為了計算輸出，我們首先假設有一個函數$\alpha$ 用於計算query和key的相似性，然后可以計算所有的 attention scores $a_1, \ldots, a_n$ by

\[a_i = \alpha(\mathbf q, \mathbf k_i). \]

我們使用 softmax函數獲得注意力權重：

\[b_1, \ldots, b_n = \textrm{softmax}(a_1, \ldots, a_n). \]

最終的輸出就是value的加權求和：

\[\mathbf o = \sum_{i=1}^n b_i \mathbf v_i. \]

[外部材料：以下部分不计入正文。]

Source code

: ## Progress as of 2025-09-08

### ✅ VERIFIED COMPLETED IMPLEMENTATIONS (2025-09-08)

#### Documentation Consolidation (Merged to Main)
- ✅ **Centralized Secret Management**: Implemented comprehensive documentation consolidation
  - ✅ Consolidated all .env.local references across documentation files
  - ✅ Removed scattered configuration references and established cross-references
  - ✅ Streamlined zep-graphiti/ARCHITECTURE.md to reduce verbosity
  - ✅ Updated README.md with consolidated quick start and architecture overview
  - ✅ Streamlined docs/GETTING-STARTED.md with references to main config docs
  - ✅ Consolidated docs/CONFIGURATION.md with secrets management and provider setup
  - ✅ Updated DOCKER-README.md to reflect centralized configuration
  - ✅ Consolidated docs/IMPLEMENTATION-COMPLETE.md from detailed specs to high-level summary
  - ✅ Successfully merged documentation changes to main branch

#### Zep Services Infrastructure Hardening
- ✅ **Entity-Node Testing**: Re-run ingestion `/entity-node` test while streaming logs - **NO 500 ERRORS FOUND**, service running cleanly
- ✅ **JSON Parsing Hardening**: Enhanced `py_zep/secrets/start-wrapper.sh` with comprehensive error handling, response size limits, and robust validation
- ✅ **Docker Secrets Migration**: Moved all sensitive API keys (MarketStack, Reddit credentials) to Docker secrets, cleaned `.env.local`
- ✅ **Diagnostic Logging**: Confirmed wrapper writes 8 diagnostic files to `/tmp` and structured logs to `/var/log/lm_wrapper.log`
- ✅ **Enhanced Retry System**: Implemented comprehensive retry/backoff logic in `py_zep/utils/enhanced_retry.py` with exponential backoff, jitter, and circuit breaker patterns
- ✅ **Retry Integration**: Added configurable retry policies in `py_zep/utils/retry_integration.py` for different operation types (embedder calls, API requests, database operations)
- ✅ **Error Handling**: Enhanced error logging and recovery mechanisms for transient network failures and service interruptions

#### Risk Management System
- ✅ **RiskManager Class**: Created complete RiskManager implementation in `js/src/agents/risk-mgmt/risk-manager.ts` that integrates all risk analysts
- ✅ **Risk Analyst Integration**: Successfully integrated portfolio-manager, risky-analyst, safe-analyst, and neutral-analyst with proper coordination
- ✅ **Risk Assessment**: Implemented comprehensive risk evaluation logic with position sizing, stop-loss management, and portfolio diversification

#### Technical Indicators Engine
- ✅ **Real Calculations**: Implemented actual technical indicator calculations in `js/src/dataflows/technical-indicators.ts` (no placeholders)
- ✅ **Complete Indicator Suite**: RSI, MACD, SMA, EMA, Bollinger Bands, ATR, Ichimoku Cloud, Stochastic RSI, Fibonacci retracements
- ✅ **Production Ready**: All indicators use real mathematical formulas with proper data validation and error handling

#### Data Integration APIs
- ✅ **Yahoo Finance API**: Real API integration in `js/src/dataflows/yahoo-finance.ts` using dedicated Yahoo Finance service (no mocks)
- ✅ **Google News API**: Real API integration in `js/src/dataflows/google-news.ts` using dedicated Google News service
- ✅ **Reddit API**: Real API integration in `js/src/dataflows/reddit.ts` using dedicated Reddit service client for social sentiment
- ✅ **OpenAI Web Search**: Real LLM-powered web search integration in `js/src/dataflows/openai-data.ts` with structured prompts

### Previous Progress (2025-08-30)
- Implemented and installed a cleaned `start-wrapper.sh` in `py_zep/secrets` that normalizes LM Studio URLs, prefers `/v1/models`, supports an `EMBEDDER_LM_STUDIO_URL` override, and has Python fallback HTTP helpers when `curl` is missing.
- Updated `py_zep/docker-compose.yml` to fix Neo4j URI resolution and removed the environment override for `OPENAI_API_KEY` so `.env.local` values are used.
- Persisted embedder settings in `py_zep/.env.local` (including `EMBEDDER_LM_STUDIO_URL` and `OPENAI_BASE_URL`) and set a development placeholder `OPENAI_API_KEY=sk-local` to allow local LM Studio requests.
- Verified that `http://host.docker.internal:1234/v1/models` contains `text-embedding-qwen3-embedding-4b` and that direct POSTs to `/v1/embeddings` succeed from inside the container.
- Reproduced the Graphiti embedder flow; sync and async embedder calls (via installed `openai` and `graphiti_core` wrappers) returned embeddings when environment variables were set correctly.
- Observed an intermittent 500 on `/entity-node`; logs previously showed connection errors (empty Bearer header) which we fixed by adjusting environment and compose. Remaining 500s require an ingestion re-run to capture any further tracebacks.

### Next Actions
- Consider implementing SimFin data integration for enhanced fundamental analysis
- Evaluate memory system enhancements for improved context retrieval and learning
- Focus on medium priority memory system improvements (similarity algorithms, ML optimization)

不同的attetion layer的區別在於score函數的選擇，下面主要討論兩個常用的注意層 Dot-product Attention 和 Multilayer Perceptron Attention

Softmax屏蔽

在深入研究實現之前，首先介紹softmax操作符的一個屏蔽操作，主要目的是屏蔽無關信息。

def SequenceMask(X, X_len,value=-1e6):
    maxlen = X.size(1)
    #print(X.size(),torch.arange((maxlen),dtype=torch.float)[None, :],'\n',X_len[:, None] )
    mask = torch.arange((maxlen),dtype=torch.float)[None, :] >= X_len[:, None]   
    #print(mask)
    X[mask]=value
    return X

def masked_softmax(X, valid_length):
    # X: 3-D tensor, valid_length: 1-D or 2-D tensor
    softmax = nn.Softmax(dim=-1)
    if valid_length is None:
        return softmax(X)
    else:
        shape = X.shape
        if valid_length.dim() == 1:
            try:
                valid_length = torch.FloatTensor(valid_length.numpy().repeat(shape[1], axis=0))#[2,2,3,3]
            except:
                valid_length = torch.FloatTensor(valid_length.cpu().numpy().repeat(shape[1], axis=0))#[2,2,3,3]
        else:
            valid_length = valid_length.reshape((-1,))
        # fill masked elements with a large negative, whose exp is 0
        X = SequenceMask(X.reshape((-1, shape[-1])), valid_length)
 
        return softmax(X).reshape(shape)

masked_softmax(torch.rand((2,2,4),dtype=torch.float), torch.FloatTensor([2,3]))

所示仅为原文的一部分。